#### Input:
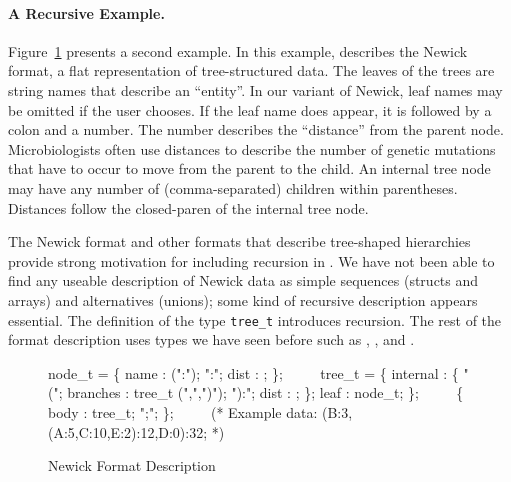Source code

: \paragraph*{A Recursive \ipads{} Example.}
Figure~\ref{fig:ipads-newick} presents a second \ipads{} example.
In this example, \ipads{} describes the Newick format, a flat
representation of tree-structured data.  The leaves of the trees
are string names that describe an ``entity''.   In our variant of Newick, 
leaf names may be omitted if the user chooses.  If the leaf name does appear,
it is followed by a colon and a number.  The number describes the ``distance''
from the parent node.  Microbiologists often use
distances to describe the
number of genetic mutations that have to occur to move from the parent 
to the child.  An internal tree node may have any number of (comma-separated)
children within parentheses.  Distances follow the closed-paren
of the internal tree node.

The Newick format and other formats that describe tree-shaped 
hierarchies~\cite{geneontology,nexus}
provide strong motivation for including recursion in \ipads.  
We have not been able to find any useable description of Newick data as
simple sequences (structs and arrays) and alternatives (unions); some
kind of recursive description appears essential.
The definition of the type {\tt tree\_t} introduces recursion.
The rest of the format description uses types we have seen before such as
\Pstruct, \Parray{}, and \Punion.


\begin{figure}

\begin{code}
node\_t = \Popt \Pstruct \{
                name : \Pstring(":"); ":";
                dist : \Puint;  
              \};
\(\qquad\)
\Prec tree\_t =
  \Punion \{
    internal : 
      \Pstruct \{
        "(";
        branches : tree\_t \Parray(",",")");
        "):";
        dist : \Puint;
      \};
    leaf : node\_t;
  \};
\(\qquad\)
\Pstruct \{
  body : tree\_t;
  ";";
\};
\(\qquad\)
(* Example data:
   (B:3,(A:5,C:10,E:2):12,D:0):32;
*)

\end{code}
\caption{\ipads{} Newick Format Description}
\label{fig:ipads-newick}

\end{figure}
==
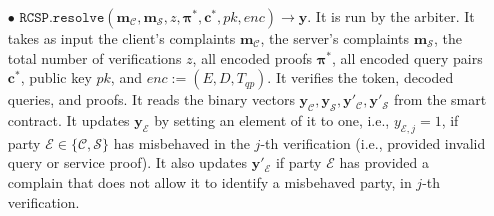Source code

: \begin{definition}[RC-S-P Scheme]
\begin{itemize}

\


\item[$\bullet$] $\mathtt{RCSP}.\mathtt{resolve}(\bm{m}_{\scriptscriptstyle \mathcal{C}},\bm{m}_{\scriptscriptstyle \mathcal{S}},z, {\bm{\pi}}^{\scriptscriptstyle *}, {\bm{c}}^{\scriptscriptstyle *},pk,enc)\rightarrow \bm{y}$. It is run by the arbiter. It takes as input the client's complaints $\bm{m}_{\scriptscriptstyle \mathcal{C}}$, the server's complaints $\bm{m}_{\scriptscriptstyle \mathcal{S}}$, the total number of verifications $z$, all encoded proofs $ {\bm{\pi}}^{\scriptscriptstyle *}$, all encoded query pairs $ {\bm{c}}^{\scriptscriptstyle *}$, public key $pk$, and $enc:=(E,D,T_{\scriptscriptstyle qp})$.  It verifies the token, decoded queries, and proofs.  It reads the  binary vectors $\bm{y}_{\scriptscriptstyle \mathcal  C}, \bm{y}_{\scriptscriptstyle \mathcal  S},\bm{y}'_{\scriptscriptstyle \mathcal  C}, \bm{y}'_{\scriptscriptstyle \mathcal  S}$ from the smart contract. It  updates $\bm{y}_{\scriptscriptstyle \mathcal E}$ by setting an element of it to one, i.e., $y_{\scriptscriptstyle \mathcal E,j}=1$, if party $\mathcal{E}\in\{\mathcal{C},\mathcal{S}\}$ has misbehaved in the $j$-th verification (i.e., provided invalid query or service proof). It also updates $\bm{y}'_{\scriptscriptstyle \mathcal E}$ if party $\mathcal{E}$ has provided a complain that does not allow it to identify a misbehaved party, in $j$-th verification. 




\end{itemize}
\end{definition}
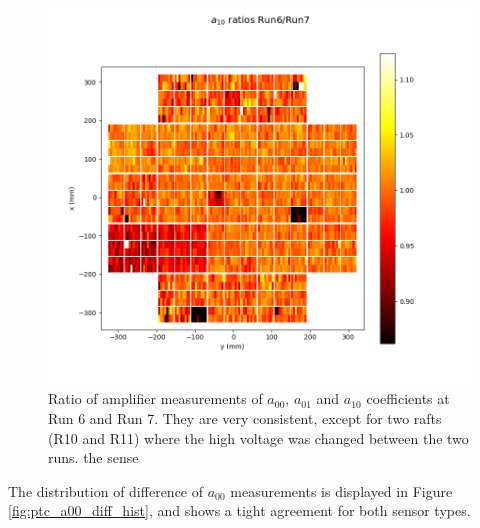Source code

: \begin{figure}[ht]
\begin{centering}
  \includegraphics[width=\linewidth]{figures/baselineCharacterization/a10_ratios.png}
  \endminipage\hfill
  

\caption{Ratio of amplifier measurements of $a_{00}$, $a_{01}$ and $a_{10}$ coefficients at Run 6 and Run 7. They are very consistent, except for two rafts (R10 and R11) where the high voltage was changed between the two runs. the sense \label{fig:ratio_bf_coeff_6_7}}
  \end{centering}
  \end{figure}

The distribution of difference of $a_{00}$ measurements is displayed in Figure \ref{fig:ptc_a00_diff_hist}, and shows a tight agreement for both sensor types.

#### What to produce:
Can you repeat, word for word, every line above from the one containing "presents a second" down to the one containing "leaf names may", including both?

#### Solution below:
Figure~\ref{fig:ipads-newick} presents a second \ipads{} example.
In this example, \ipads{} describes the Newick format, a flat
representation of tree-structured data.  The leaves of the trees
are string names that describe an ``entity''.   In our variant of Newick, 
leaf names may be omitted if the user chooses.  If the leaf name does appear,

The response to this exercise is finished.